Diario ripercorre poco meno di un decennio dell’intensa produzione letteraria dell’autore seppure sia stata data alle stampe diversi anni dopo. Come ha spiegato durante l’incontro, questa scelta è stata motivata dalla ricerca di un tempo “adatto, giusto” che non rispetta lo scorrere cronologico del normale fluire dei giorni: la parola poetica di Diario, ha avuto bisogno di riposare, decantare, trovare un nuovo spazio in cui essere contenuta, darsi in dono al lettore. «Ho avuto reazioni che non mi aspettavo, dai primi lettori del libro» ha spiegato Salvo, con una battuta, durante la presentazione – «ma voglio rassicurare tutti sulla mia salute psicologica ed emotiva!

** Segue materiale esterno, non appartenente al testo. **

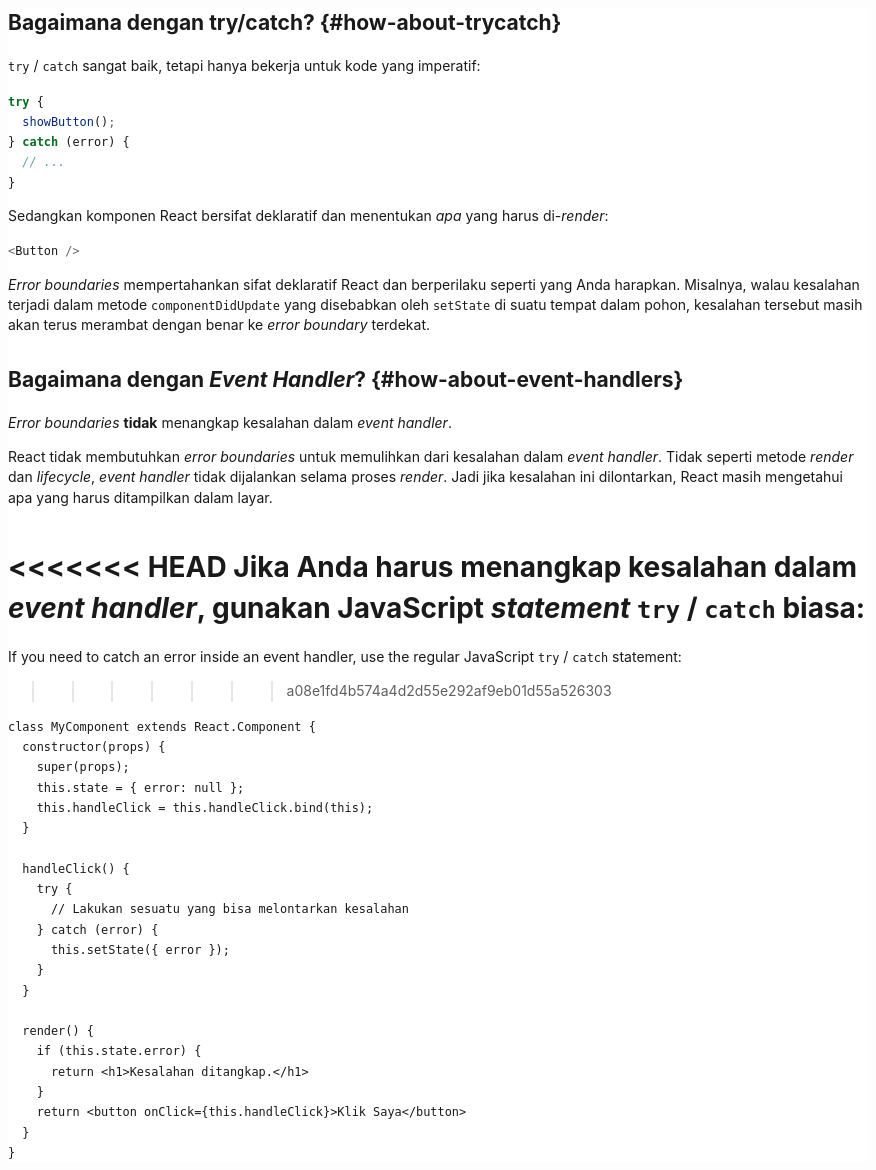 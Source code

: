 
## Bagaimana dengan try/catch? {#how-about-trycatch}

`try` / `catch` sangat baik, tetapi hanya bekerja untuk kode yang imperatif:

```js
try {
  showButton();
} catch (error) {
  // ...
}
```

Sedangkan komponen React bersifat deklaratif dan menentukan *apa* yang harus di-_render_:

```js
<Button />
```

_Error boundaries_ mempertahankan sifat deklaratif React dan berperilaku seperti yang Anda harapkan. Misalnya, walau kesalahan terjadi dalam metode `componentDidUpdate` yang disebabkan oleh `setState` di suatu tempat dalam pohon, kesalahan tersebut masih akan terus merambat dengan benar ke _error boundary_ terdekat.

## Bagaimana dengan _Event Handler_? {#how-about-event-handlers}

_Error boundaries_ **tidak** menangkap kesalahan dalam _event handler_.

React tidak membutuhkan _error boundaries_ untuk memulihkan dari kesalahan dalam _event handler_. Tidak seperti metode _render_ dan _lifecycle_, _event handler_ tidak dijalankan selama proses _render_. Jadi jika kesalahan ini dilontarkan, React masih mengetahui apa yang harus ditampilkan dalam layar.

<<<<<<< HEAD
Jika Anda harus menangkap kesalahan dalam _event handler_, gunakan JavaScript _statement_ `try` / `catch` biasa:
=======
If you need to catch an error inside an event handler, use the regular JavaScript `try` / `catch` statement:
>>>>>>> a08e1fd4b574a4d2d55e292af9eb01d55a526303

```js{9-13,17-20}
class MyComponent extends React.Component {
  constructor(props) {
    super(props);
    this.state = { error: null };
    this.handleClick = this.handleClick.bind(this);
  }

  handleClick() {
    try {
      // Lakukan sesuatu yang bisa melontarkan kesalahan
    } catch (error) {
      this.setState({ error });
    }
  }

  render() {
    if (this.state.error) {
      return <h1>Kesalahan ditangkap.</h1>
    }
    return <button onClick={this.handleClick}>Klik Saya</button>
  }
}
```
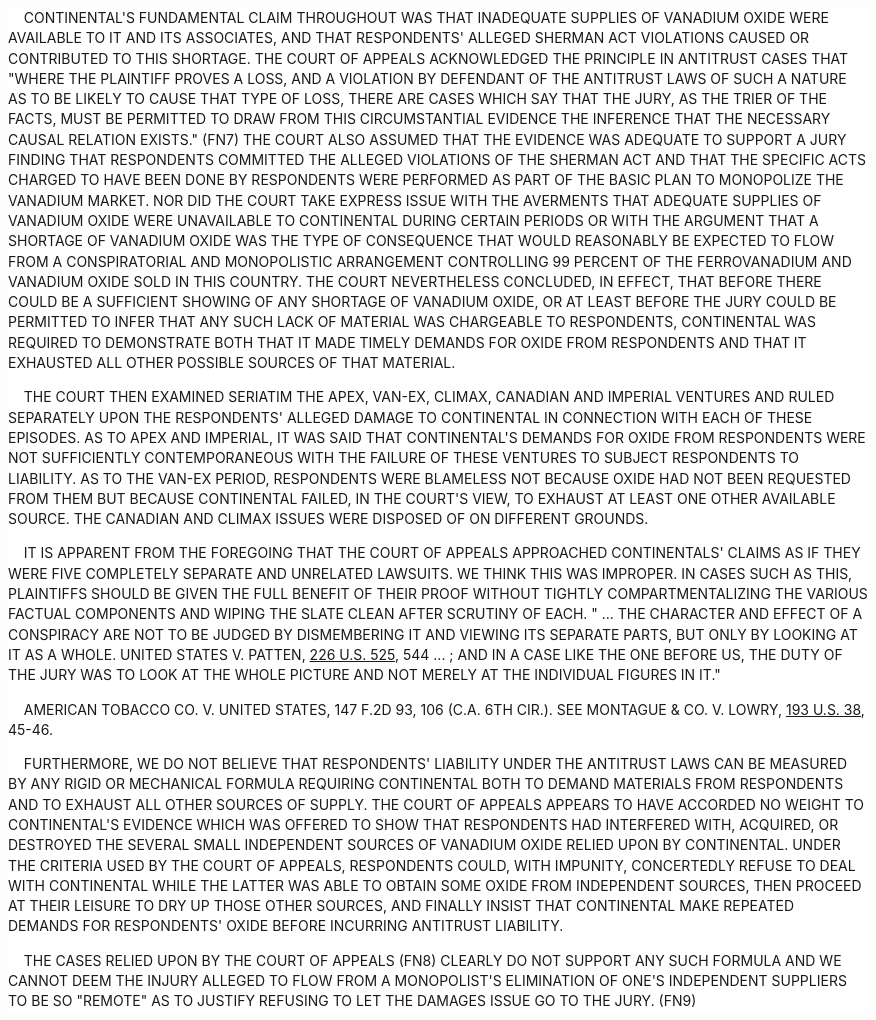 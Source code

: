     CONTINENTAL'S FUNDAMENTAL CLAIM THROUGHOUT WAS THAT INADEQUATE SUPPLIES OF VANADIUM OXIDE WERE AVAILABLE TO IT AND ITS ASSOCIATES, AND THAT RESPONDENTS' ALLEGED SHERMAN ACT VIOLATIONS CAUSED OR CONTRIBUTED TO THIS SHORTAGE.  THE COURT OF APPEALS ACKNOWLEDGED THE PRINCIPLE IN ANTITRUST CASES THAT "WHERE THE PLAINTIFF PROVES A LOSS, AND A VIOLATION BY DEFENDANT OF THE ANTITRUST LAWS OF SUCH A NATURE AS TO BE LIKELY TO CAUSE THAT TYPE OF LOSS, THERE ARE CASES WHICH SAY THAT THE JURY, AS THE TRIER OF THE FACTS, MUST BE PERMITTED TO DRAW FROM THIS CIRCUMSTANTIAL EVIDENCE THE INFERENCE THAT THE NECESSARY CAUSAL RELATION EXISTS."  (FN7)  THE COURT ALSO ASSUMED THAT THE EVIDENCE WAS ADEQUATE TO SUPPORT A JURY FINDING THAT RESPONDENTS COMMITTED THE ALLEGED VIOLATIONS OF THE SHERMAN ACT AND THAT THE SPECIFIC ACTS CHARGED TO HAVE BEEN DONE BY RESPONDENTS WERE PERFORMED AS PART OF THE BASIC PLAN TO MONOPOLIZE THE VANADIUM MARKET.  NOR DID THE COURT TAKE EXPRESS ISSUE WITH THE AVERMENTS THAT ADEQUATE SUPPLIES OF VANADIUM OXIDE WERE UNAVAILABLE TO CONTINENTAL DURING CERTAIN PERIODS OR WITH THE ARGUMENT THAT A SHORTAGE OF VANADIUM OXIDE WAS THE TYPE OF CONSEQUENCE THAT WOULD REASONABLY BE EXPECTED TO FLOW FROM A CONSPIRATORIAL AND MONOPOLISTIC ARRANGEMENT CONTROLLING 99 PERCENT OF THE FERROVANADIUM AND VANADIUM OXIDE SOLD IN THIS COUNTRY.  THE COURT NEVERTHELESS CONCLUDED, IN EFFECT, THAT BEFORE THERE COULD BE A SUFFICIENT SHOWING OF ANY SHORTAGE OF VANADIUM OXIDE, OR AT LEAST BEFORE THE JURY COULD BE PERMITTED TO INFER THAT ANY SUCH LACK OF MATERIAL WAS CHARGEABLE TO RESPONDENTS, CONTINENTAL WAS REQUIRED TO DEMONSTRATE BOTH THAT IT MADE TIMELY DEMANDS FOR OXIDE FROM RESPONDENTS AND THAT IT EXHAUSTED ALL OTHER POSSIBLE SOURCES OF THAT MATERIAL.

    THE COURT THEN EXAMINED SERIATIM THE APEX, VAN-EX, CLIMAX, CANADIAN AND IMPERIAL VENTURES AND RULED SEPARATELY UPON THE RESPONDENTS' ALLEGED DAMAGE TO CONTINENTAL IN CONNECTION WITH EACH OF THESE EPISODES.  AS TO APEX AND IMPERIAL, IT WAS SAID THAT CONTINENTAL'S DEMANDS FOR OXIDE FROM RESPONDENTS WERE NOT SUFFICIENTLY CONTEMPORANEOUS WITH THE FAILURE OF THESE VENTURES TO SUBJECT RESPONDENTS TO LIABILITY.  AS TO THE VAN-EX PERIOD, RESPONDENTS WERE BLAMELESS NOT BECAUSE OXIDE HAD NOT BEEN REQUESTED FROM THEM BUT BECAUSE CONTINENTAL FAILED, IN THE COURT'S VIEW, TO EXHAUST AT LEAST ONE OTHER AVAILABLE SOURCE.  THE CANADIAN AND CLIMAX ISSUES WERE DISPOSED OF ON DIFFERENT GROUNDS.

    IT IS APPARENT FROM THE FOREGOING THAT THE COURT OF APPEALS APPROACHED CONTINENTALS' CLAIMS AS IF THEY WERE FIVE COMPLETELY SEPARATE AND UNRELATED LAWSUITS.  WE THINK THIS WAS IMPROPER.  IN CASES SUCH AS THIS, PLAINTIFFS SHOULD BE GIVEN THE FULL BENEFIT OF THEIR PROOF WITHOUT TIGHTLY COMPARTMENTALIZING THE VARIOUS FACTUAL COMPONENTS AND WIPING THE SLATE CLEAN AFTER SCRUTINY OF EACH.   "  ...  THE CHARACTER AND EFFECT OF A CONSPIRACY ARE NOT TO BE JUDGED BY DISMEMBERING IT AND VIEWING ITS SEPARATE PARTS, BUT ONLY BY LOOKING AT IT AS A WHOLE.  UNITED STATES V. PATTEN, [226 U.S. 525][/us/courts/scotus/usReporter/226/525], 544  ...  ; AND IN A CASE LIKE THE ONE BEFORE US, THE DUTY OF THE JURY WAS TO LOOK AT THE WHOLE PICTURE AND NOT MERELY AT THE INDIVIDUAL FIGURES IN IT."

    AMERICAN TOBACCO CO. V. UNITED STATES, 147 F.2D 93, 106 (C.A. 6TH CIR.).  SEE MONTAGUE & CO. V. LOWRY, [193 U.S. 38][/us/courts/scotus/usReporter/193/38], 45-46.

    FURTHERMORE, WE DO NOT BELIEVE THAT RESPONDENTS' LIABILITY UNDER THE ANTITRUST LAWS CAN BE MEASURED BY ANY RIGID OR MECHANICAL FORMULA REQUIRING CONTINENTAL BOTH TO DEMAND MATERIALS FROM RESPONDENTS AND TO EXHAUST ALL OTHER SOURCES OF SUPPLY.  THE COURT OF APPEALS APPEARS TO HAVE ACCORDED NO WEIGHT TO CONTINENTAL'S EVIDENCE WHICH WAS OFFERED TO SHOW THAT RESPONDENTS HAD INTERFERED WITH, ACQUIRED, OR DESTROYED THE SEVERAL SMALL INDEPENDENT SOURCES OF VANADIUM OXIDE RELIED UPON BY CONTINENTAL.  UNDER THE CRITERIA USED BY THE COURT OF APPEALS, RESPONDENTS COULD, WITH IMPUNITY, CONCERTEDLY REFUSE TO DEAL WITH CONTINENTAL WHILE THE LATTER WAS ABLE TO OBTAIN SOME OXIDE FROM INDEPENDENT SOURCES, THEN PROCEED AT THEIR LEISURE TO DRY UP THOSE OTHER SOURCES, AND FINALLY INSIST THAT CONTINENTAL MAKE REPEATED DEMANDS FOR RESPONDENTS' OXIDE BEFORE INCURRING ANTITRUST LIABILITY.

    THE CASES RELIED UPON BY THE COURT OF APPEALS (FN8) CLEARLY DO NOT SUPPORT ANY SUCH FORMULA AND WE CANNOT DEEM THE INJURY ALLEGED TO FLOW FROM A MONOPOLIST'S ELIMINATION OF ONE'S INDEPENDENT SUPPLIERS TO BE SO "REMOTE" AS TO JUSTIFY REFUSING TO LET THE DAMAGES ISSUE GO TO THE JURY.  (FN9)


[/us/courts/scotus/usReporter/370/690]: https://publicdocs.github.io/go/links?ns=uslm-x&ref=%2Fus%2Fcourts%2Fscotus%2FusReporter%2F370%2F690
[/us/courts/scotus/usReporter/368/886]: https://publicdocs.github.io/go/links?ns=uslm-x&ref=%2Fus%2Fcourts%2Fscotus%2FusReporter%2F368%2F886
[/us/courts/scotus/usReporter/226/525]: https://publicdocs.github.io/go/links?ns=uslm-x&ref=%2Fus%2Fcourts%2Fscotus%2FusReporter%2F226%2F525
[/us/courts/scotus/usReporter/193/38]: https://publicdocs.github.io/go/links?ns=uslm-x&ref=%2Fus%2Fcourts%2Fscotus%2FusReporter%2F193%2F38
[/us/courts/scotus/usReporter/321/29]: https://publicdocs.github.io/go/links?ns=uslm-x&ref=%2Fus%2Fcourts%2Fscotus%2FusReporter%2F321%2F29
[/us/courts/scotus/usReporter/213/347]: https://publicdocs.github.io/go/links?ns=uslm-x&ref=%2Fus%2Fcourts%2Fscotus%2FusReporter%2F213%2F347
[/us/courts/scotus/usReporter/221/106]: https://publicdocs.github.io/go/links?ns=uslm-x&ref=%2Fus%2Fcourts%2Fscotus%2FusReporter%2F221%2F106
[/us/courts/scotus/usReporter/228/87]: https://publicdocs.github.io/go/links?ns=uslm-x&ref=%2Fus%2Fcourts%2Fscotus%2FusReporter%2F228%2F87
[/us/courts/scotus/usReporter/243/66]: https://publicdocs.github.io/go/links?ns=uslm-x&ref=%2Fus%2Fcourts%2Fscotus%2FusReporter%2F243%2F66
[/us/courts/scotus/usReporter/274/268]: https://publicdocs.github.io/go/links?ns=uslm-x&ref=%2Fus%2Fcourts%2Fscotus%2FusReporter%2F274%2F268
[/us/courts/scotus/usReporter/344/280]: https://publicdocs.github.io/go/links?ns=uslm-x&ref=%2Fus%2Fcourts%2Fscotus%2FusReporter%2F344%2F280
[/us/courts/scotus/usReporter/332/319]: https://publicdocs.github.io/go/links?ns=uslm-x&ref=%2Fus%2Fcourts%2Fscotus%2FusReporter%2F332%2F319
[/us/courts/scotus/usReporter/195/332]: https://publicdocs.github.io/go/links?ns=uslm-x&ref=%2Fus%2Fcourts%2Fscotus%2FusReporter%2F195%2F332
[/us/courts/scotus/usReporter/307/533]: https://publicdocs.github.io/go/links?ns=uslm-x&ref=%2Fus%2Fcourts%2Fscotus%2FusReporter%2F307%2F533
[/us/courts/scotus/usReporter/317/341]: https://publicdocs.github.io/go/links?ns=uslm-x&ref=%2Fus%2Fcourts%2Fscotus%2FusReporter%2F317%2F341
[/us/courts/scotus/usReporter/196/375]: https://publicdocs.github.io/go/links?ns=uslm-x&ref=%2Fus%2Fcourts%2Fscotus%2FusReporter%2F196%2F375
[/us/courts/scotus/usReporter/328/781]: https://publicdocs.github.io/go/links?ns=uslm-x&ref=%2Fus%2Fcourts%2Fscotus%2FusReporter%2F328%2F781
[/us/courts/scotus/usReporter/344/280]: https://publicdocs.github.io/go/links?ns=uslm-x&ref=%2Fus%2Fcourts%2Fscotus%2FusReporter%2F344%2F280
[/us/courts/scotus/usReporter/324/439]: https://publicdocs.github.io/go/links?ns=uslm-x&ref=%2Fus%2Fcourts%2Fscotus%2FusReporter%2F324%2F439
[/us/courts/scotus/usReporter/365/127]: https://publicdocs.github.io/go/links?ns=uslm-x&ref=%2Fus%2Fcourts%2Fscotus%2FusReporter%2F365%2F127
[/us/courts/scotus/usReporter/359/207]: https://publicdocs.github.io/go/links?ns=uslm-x&ref=%2Fus%2Fcourts%2Fscotus%2FusReporter%2F359%2F207
[/us/usc/t15/s15]: https://publicdocs.github.io/go/links?ns=uslm&ref=%2Fus%2Fusc%2Ft15%2Fs15
[/us/courts/scotus/usReporter/281/90]: https://publicdocs.github.io/go/links?ns=uslm-x&ref=%2Fus%2Fcourts%2Fscotus%2FusReporter%2F281%2F90
[/us/courts/scotus/usReporter/321/29]: https://publicdocs.github.io/go/links?ns=uslm-x&ref=%2Fus%2Fcourts%2Fscotus%2FusReporter%2F321%2F29
[/us/courts/scotus/usReporter/369/654]: https://publicdocs.github.io/go/links?ns=uslm-x&ref=%2Fus%2Fcourts%2Fscotus%2FusReporter%2F369%2F654
[/us/courts/scotus/usReporter/368/464]: https://publicdocs.github.io/go/links?ns=uslm-x&ref=%2Fus%2Fcourts%2Fscotus%2FusReporter%2F368%2F464
[/us/courts/scotus/usReporter/327/251]: https://publicdocs.github.io/go/links?ns=uslm-x&ref=%2Fus%2Fcourts%2Fscotus%2FusReporter%2F327%2F251
[/us/courts/scotus/usReporter/273/359]: https://publicdocs.github.io/go/links?ns=uslm-x&ref=%2Fus%2Fcourts%2Fscotus%2FusReporter%2F273%2F359
[/us/courts/scotus/usReporter/282/555]: https://publicdocs.github.io/go/links?ns=uslm-x&ref=%2Fus%2Fcourts%2Fscotus%2FusReporter%2F282%2F555
[/us/courts/scotus/usReporter/359/207]: https://publicdocs.github.io/go/links?ns=uslm-x&ref=%2Fus%2Fcourts%2Fscotus%2FusReporter%2F359%2F207
[/us/courts/scotus/usReporter/362/458]: https://publicdocs.github.io/go/links?ns=uslm-x&ref=%2Fus%2Fcourts%2Fscotus%2FusReporter%2F362%2F458
[/us/courts/scotus/usReporter/342/143]: https://publicdocs.github.io/go/links?ns=uslm-x&ref=%2Fus%2Fcourts%2Fscotus%2FusReporter%2F342%2F143
[/us/courts/scotus/usReporter/347/521]: https://publicdocs.github.io/go/links?ns=uslm-x&ref=%2Fus%2Fcourts%2Fscotus%2FusReporter%2F347%2F521
[/us/courts/scotus/usReporter/221/1]: https://publicdocs.github.io/go/links?ns=uslm-x&ref=%2Fus%2Fcourts%2Fscotus%2FusReporter%2F221%2F1
[/us/courts/scotus/usReporter/310/150]: https://publicdocs.github.io/go/links?ns=uslm-x&ref=%2Fus%2Fcourts%2Fscotus%2FusReporter%2F310%2F150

Scherzi a parte, nel libro sicuramente ci sono dei passaggi molto duri, intensi ma, in fondo, credo diano voce ai sentimenti di molte persone che vi si ritrovano. Chi si occupa di arte, pur affrontando tematiche dolorose, è profondamente innamorato della vita. Il dolore è un sentimento che ci permette di scoprire e conoscere più a fondo la felicità».

Oltre all’attività poetica, Salvo ha intrapreso la carriera teatrale (iniziata durante gli studi al D.A.M.S. di Bologna, dove si è laureato) che lo hanno impegnato, nel corso di questi anni, in diverse produzioni. Inoltre svolge attività di laboratori di scrittura e di teatro nelle scuole.